Update control plane

To update the control plane, just modify the cluster_version with the next version available

$ diff my-cluster.tfvars my-cluster-updated.tfvars
2c2
< cluster_version = "1.15.12-gke.6"
---
> cluster_version = "1.16.10-gke.8"

after that modifiying the cluster_version execute:

$ terraform plan --var-file my-cluster-updated.tfvars --out my-cluster.plan
<TRUNCATED OUTPUT>
Plan: 0 to add, 2 to change, 0 to destroy.

Please, read carefully the output plan. Once you understand the changes, apply it:

$ terraform apply my-cluster.plan
<TRUNCATED OUTPUT>
Apply complete! Resources: 0 added, 2 changed, 0 destroyed.

It can take up to 25-30 minutes.

After updating the control-plane you end up with:

  • GKE control plane updated from Kubernetes version 1.15 to 1.16
  • The node-pool-1 Updated to 1.16 version. (Updated as it uses cluster_version)
  • The node-pool-2 remains in 1.15 Kubernetes version.

Update node pools

To update a node pool, just modify the node_pool's version attribute with the same version as the control-plane:

If you have set null, you don't need to do anything else, node_pools with null version are updated alongside the control-plane update procedure.

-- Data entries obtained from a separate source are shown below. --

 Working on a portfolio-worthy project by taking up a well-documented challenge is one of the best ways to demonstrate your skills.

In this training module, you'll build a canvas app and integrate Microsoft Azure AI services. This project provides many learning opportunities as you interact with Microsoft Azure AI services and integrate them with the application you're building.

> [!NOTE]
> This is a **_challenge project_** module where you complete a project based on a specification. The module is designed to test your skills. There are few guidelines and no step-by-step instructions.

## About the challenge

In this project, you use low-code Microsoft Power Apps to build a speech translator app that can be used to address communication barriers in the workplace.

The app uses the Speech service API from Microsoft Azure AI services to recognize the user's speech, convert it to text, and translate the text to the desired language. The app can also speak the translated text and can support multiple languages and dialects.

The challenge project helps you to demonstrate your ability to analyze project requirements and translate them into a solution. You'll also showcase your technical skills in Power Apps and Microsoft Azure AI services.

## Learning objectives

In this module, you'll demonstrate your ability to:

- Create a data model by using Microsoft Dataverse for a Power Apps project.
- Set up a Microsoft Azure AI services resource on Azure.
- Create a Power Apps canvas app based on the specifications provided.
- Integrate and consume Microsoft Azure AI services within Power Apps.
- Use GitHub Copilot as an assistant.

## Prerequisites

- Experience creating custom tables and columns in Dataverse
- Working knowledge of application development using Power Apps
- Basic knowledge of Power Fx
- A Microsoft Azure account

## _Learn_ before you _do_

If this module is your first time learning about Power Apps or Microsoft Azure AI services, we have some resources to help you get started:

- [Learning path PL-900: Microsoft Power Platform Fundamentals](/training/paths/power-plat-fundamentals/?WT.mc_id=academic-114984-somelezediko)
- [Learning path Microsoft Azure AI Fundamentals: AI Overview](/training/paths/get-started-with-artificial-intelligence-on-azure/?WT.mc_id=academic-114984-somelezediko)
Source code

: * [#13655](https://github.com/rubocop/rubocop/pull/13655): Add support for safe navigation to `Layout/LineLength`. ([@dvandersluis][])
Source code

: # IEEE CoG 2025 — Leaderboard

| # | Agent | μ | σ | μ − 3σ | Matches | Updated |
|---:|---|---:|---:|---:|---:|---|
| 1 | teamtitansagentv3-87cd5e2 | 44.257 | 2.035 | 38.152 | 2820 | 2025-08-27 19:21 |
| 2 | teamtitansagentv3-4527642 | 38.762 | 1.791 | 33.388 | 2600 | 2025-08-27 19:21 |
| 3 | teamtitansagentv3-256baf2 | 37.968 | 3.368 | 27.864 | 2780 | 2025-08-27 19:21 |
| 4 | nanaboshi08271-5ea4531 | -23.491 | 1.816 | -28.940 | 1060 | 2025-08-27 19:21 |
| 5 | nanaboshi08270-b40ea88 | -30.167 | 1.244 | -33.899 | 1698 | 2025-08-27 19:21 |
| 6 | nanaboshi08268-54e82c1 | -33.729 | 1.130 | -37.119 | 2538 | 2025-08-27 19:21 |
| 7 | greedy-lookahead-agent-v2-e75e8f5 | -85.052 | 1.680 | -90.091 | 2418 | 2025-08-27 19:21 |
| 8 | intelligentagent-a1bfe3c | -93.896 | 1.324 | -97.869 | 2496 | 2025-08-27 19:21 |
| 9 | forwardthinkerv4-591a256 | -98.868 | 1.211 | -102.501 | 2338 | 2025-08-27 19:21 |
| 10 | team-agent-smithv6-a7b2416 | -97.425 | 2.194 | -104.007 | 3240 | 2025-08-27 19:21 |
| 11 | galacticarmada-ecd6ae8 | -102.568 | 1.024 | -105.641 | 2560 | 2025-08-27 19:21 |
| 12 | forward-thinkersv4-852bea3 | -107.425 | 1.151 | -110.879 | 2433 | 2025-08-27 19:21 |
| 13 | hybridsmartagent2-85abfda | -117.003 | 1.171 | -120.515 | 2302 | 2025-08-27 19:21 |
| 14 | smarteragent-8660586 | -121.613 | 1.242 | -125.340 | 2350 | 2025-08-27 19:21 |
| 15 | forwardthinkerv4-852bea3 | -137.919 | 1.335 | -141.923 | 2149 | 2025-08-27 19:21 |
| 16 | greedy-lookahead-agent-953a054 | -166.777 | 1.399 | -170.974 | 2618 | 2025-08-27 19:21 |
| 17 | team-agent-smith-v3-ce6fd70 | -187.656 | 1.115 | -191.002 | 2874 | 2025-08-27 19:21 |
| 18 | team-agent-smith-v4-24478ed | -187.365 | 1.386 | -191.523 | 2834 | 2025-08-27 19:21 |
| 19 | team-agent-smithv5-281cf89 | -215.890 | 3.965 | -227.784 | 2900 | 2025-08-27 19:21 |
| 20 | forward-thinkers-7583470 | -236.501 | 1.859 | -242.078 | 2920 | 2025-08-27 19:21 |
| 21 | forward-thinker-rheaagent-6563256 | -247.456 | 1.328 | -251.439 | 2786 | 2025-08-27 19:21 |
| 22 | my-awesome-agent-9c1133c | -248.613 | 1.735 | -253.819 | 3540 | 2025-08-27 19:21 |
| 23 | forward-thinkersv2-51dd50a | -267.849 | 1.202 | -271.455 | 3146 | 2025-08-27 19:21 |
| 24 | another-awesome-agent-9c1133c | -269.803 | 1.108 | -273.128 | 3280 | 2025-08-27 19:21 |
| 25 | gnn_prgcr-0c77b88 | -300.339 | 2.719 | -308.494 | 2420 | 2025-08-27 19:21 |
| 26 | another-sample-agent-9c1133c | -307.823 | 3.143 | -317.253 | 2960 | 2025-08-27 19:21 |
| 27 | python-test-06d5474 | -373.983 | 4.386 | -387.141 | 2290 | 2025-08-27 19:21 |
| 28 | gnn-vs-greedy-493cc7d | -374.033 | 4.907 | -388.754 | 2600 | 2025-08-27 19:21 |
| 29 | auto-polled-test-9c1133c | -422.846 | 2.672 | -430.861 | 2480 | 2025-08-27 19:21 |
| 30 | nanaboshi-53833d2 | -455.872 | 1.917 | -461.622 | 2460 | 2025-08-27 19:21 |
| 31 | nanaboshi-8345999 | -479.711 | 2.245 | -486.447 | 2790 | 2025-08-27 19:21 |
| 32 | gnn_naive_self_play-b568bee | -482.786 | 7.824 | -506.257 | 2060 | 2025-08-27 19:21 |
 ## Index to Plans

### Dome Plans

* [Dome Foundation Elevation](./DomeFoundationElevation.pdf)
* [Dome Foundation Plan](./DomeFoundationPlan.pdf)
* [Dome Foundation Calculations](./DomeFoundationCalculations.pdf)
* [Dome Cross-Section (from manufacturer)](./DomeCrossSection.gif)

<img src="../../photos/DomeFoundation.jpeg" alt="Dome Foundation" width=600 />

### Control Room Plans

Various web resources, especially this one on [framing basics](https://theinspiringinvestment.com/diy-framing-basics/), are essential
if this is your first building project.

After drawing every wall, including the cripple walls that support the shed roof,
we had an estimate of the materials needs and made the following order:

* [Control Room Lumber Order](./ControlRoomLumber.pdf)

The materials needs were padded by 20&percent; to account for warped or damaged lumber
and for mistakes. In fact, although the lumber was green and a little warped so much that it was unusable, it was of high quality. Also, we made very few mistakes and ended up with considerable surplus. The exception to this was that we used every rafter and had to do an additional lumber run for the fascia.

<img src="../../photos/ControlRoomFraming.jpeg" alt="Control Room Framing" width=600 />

$ diff my-cluster.tfvars my-cluster-updated.tfvars
26c26
<     version : "1.15.12-gke.6"
---
>     version : "1.16.10-gke.8"

after that run:

$ terraform plan --var-file my-cluster-updated.tfvars --out my-cluster.plan
<TRUNCATED OUTPUT>
Plan: 0 to add, 1 to change, 0 to destroy.

Review the plan before applying anything:

$ terraform apply my-cluster.plan
<TRUNCATED OUTPUT>
Apply complete! Resources: 0 added, 1 changed, 0 destroyed.

It takes less than 10 minutes

Lift and Shift node pool update

You can apply another node pool update strategy named lift and shift. Create a new node pool with the new updated version then move all workloads to the new nodes and remove/set to 0 the number of instances in the old node pool.

Tear down the environment

If you don't need anymore the cluster, go to the terraform directory where create the cluster (cd /home/operator/sighup/my-cluster-at-gke) and type:

$ terraform destroy --var-file my-cluster.tfvars
<TRUNCATED OUTPUT>
Plan: 0 to add, 0 to change, 11 to destroy.

Do you really want to destroy all resources?
  Terraform will destroy all your managed infrastructure, as shown above.
  There is no undo. Only 'yes' will be accepted to confirm.

Type yes and press intro to continue the destruction. It will take around 15 minutes.